Find and graph the voltages across the capacitor \( C \) and the resitor \( R \) and the current \( i \) as functions of time in the ciruit below given that the input voltage is \( v_i = V_0 \; u(t) \), where \( V_0 = 10 \) V is a constant and \( u(t) \) is the unit step function, the resistances \( R = 200 \; \Omega \) and \( C = 5 \) mF. At \( t = 0 \), the voltage across the capacitor is equal to zero .

Solution to Problem 1

Use Kirchhoff's law of voltages to write

\( v_i(t) - v_R(t) - v_C(t) = 0 \) (I)

Use Ohm's law to write

\( v_R(t) = R \; i(t) \)

Relationship between voltage and charging curent of a capacitor is given by

\( \displaystyle v_C (t) = \dfrac{1}{C} \int i dt \)

Take derivative of both side of the above and rewrite as

\( i (t) = C \dfrac{d v_C}{dt} \)

\(v_R (t) = R i (t) = R C \dfrac{v_C}{dt} \)

Hence equation (I) may be written as

\( v_i (t) - R C \dfrac{v_C}{dt} - v_C (t) = 0 \)

Take the Laplace transform of both sides of the above equation

\( \mathscr{L} \left \{ v_i (t) - R C \dfrac{v_C}{dt} - v_C (t) \right \} = \mathscr{L}\{ 0 \} \)

Use the property of linearity of Laplace transform and aslo the fact that \( \mathscr{L}\{ 0 \} = 0 \) to rewrite the above as

\( \mathscr{L} \left\{ v_i (t) \right\} - R\;C \mathscr{L} \left \{ \dfrac{v_C}{dt} \right \} - \mathscr{L} \left\{ v_C (t) \right \} = 0 \) (II)

Let \( \mathscr{L}\{ v_i (t) \} = V_i(s) \) and \( \mathscr{L}\{ v_C (t) \} = V_C(s) \)

Use the property of the derivative with respect to the time \( t \) to rewrite (see formulas and properties of laplace transform)

\( \mathscr{L} \left\{ \dfrac{v_C}{dt} \right \} = s V_C(s) - v_C(0) \)

Given that at \( t = 0 \), the voltage across the capacitor is equal to zero, we have \( v_C(0) = 0 \) , equation (II) may be written as

\( V_i(s) - R C s V_C(s) - V_C(s) = 0 \)

NOTE that we have transformed our initial differential equation from the time \( t \) domain to the \( s \) domain.

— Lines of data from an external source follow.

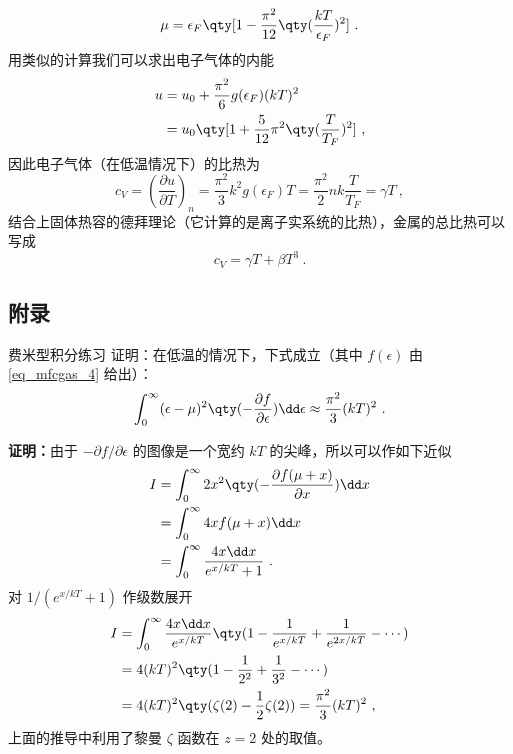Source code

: \begin{equation}
\mu=\epsilon_F\qty[1-\frac{\pi^2}{12}\qty(\frac{kT}{\epsilon_F})^2]~.
\end{equation}
用类似的计算我们可以求出电子气体的内能
\begin{equation}
\begin{aligned}
u&=u_0+\frac{\pi^2}{6}g(\epsilon_F)(kT)^2\\
&=u_0\qty[1+\frac{5}{12}\pi^2\qty(\frac{T}{T_F})^2]~,
\end{aligned}
\end{equation}
因此电子气体（在低温情况下）的比热为
\begin{equation}
c_V=\left(\frac{\partial u}{\partial T}\right)_n=\frac{\pi^2}{3}k^2 g(\epsilon_F) T =\frac{\pi^2}{2}nk\frac{T}{T_F}= \gamma T~,
\end{equation}
结合上固体热容的德拜理论（它计算的是离子实系统的比热），金属的总比热可以写成
\begin{equation}
c_V=\gamma T+\beta T^3~.
\end{equation}
\subsection{附录}
\begin{lemma}{费米型积分练习}\label{lem_mfcgas_1}
证明：在低温的情况下，下式成立（其中 $f(\epsilon)$ 由 \autoref{eq_mfcgas_4} 给出）：
\begin{equation}
\int_0^\infty (\epsilon-\mu)^2 \qty(-\frac{\partial f}{\partial \epsilon})\dd\epsilon
\approx\frac{\pi^2}{3}(kT)^2~.
\end{equation}


\textbf{证明：}由于 $-\partial f/\partial \epsilon$ 的图像是一个宽约 $k T$ 的尖峰，所以可以作如下近似
\begin{equation}
\begin{aligned}
I&=\int_0^\infty 2x^2 \qty(-\frac{\partial f(\mu+x)}{\partial x}) \dd x\\
&=\int_0^\infty 4x f(\mu+x) \dd x\\
&=\int_0^\infty \frac{4x\dd x}{e^{x/kT}+1}~.
\end{aligned}
\end{equation}
对 $1/(e^{x/kT}+1)$ 作级数展开
\begin{equation}
\begin{aligned}
I&=\int_0^\infty \frac{4x\dd x}{e^{x/kT}}\qty(1-\frac{1}{e^{x/kT}}+\frac{1}{e^{2x/kT}}-\cdots)\\
&=4(kT)^2 \qty(1-\frac{1}{2^2}+\frac{1}{3^2}-\cdots)\\
&=4(kT)^2 \qty(\zeta(2)-\frac{1}{2}\zeta(2))=\frac{\pi^2}{3}(kT)^2~,
\end{aligned}
\end{equation}
上面的推导中利用了黎曼 $\zeta$ 函数在 $z=2$ 处的取值。
\end{lemma}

The Laplace transform \( V_i(s) \) of \( v_i(t) = V_0 u(t) \) is given by (see formulas and properties of laplace transform)

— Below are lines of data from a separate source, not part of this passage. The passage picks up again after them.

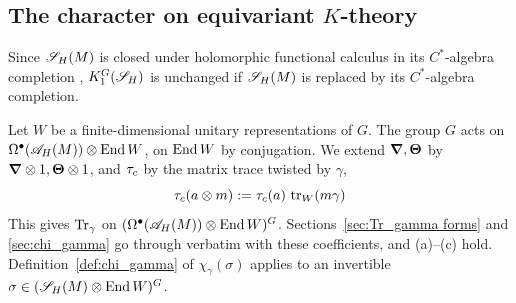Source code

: \documentclass[11pt]{amsart}
\theoremstyle{plain}
\theoremstyle{definition}
\theoremstyle{remark}
\begin{document}
\subsection{The character on equivariant $K$-theory}\label{sec:chi_gamma well defined}


Since ${\mathscr{S}_H}(M)$ is closed under holomorphic functional calculus in its $C^*$-algebra completion \cite[Appendix]{GvE20},
$K_1^G({\mathscr{S}_H})$ is  unchanged if ${\mathscr{S}_H}(M)$ is replaced by its $C^*$-algebra completion.

Let $W$ be a finite-dimensional unitary representations of $G$.
The group $G$ acts on $\Omega^\bullet({\mathscr{A}}_H(M))\otimes\operatorname{End} W$, on $\operatorname{End} W$ by conjugation.
We extend $\boldsymbol{\nabla}, \boldsymbol{\Theta}$ by $\boldsymbol{\nabla}\otimes1, \boldsymbol{\Theta}\otimes1$, and $\tau_{c}$ by the matrix trace twisted by $\gamma$, 
\[\tau_{c}(a\otimes m):=\tau_{c}(a)\,\operatorname{tr}_W(m\gamma)\]
This gives $\operatorname{Tr}_\gamma$ on $(\Omega^\bullet({\mathscr{A}}_H(M))\otimes\operatorname{End} W)^G$.
Sections~\ref{sec:Tr_gamma forms} and \ref{sec:chi_gamma} go through verbatim with these coefficients, and  (a)--(c) hold. 
Definition~\ref{def:chi_gamma} of $\chi_\gamma(\sigma)$ applies to an invertible $\sigma\in({\mathscr{S}_H}(M)\otimes\operatorname{End} W)^G$.


\end{document}
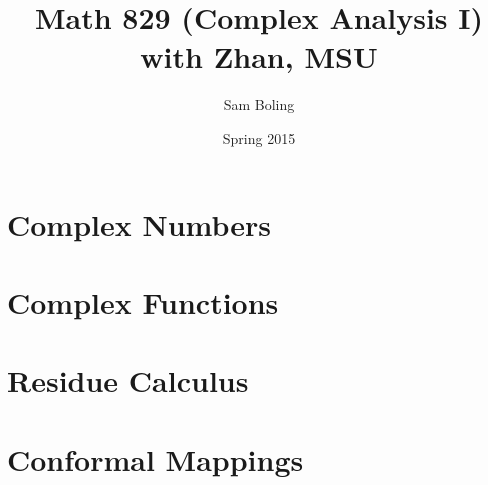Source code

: \documentclass{report}
\title{Math 829 (Complex Analysis I) with Zhan, MSU}
\author{Sam Boling}
\date{Spring 2015}
\begin{document}
\maketitle

\chapter{Complex Numbers}



\chapter{Complex Functions}







\chapter{Residue Calculus}





\chapter{Conformal Mappings}

\end{document}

\( V_i(s) = \dfrac{V_0}{s} \)

The equation in the \( s \) domain becomes

\( R C s V_C(s) + V_C(s) = \dfrac{V_0}{s} \)

Factor out \( V_C(s) \) on the left side

\( V_C(s) (R\;C\;s + 1) = \dfrac{V_0}{s} \)

Solve for \( V_C(s)\) to obtain

\( V_C(s) = \dfrac{V_0}{s(R\;C s + 1)} \)

Decompose the above into partial fractions to rewrite the above as ( see Appendix A at the bottom of the page for detailed calculations).

\( V_C(s) = \dfrac{V_0}{s(R\;C s + 1)} = \dfrac{V_0}{s} - \dfrac{R\;C V_0}{R\;C s + 1} \)

Divide numerator and denominator in the second term on the right side of the above equation by \( R\;C \) and factor \( V_0 \) out to rewrite \( V_C(s) \) as

\( V_C(s) = V_0 \left(\dfrac{1}{s} - \dfrac{1}{s + \dfrac{1}{R\;C}} \right) \)

We now use the formulas and properties of laplace transform to find the inverse Laplace transform \( v_C(t) \) (time domain) of \( V_C(s) \)

\( v_C(t) = V_0 \left( \mathscr{L^{-1}} \left\{ \dfrac{1}{s} \right\} - \mathscr{L^{-1}} \left\{ \dfrac{1}{s + \dfrac{1}{R\;C}} \right\} \right) \)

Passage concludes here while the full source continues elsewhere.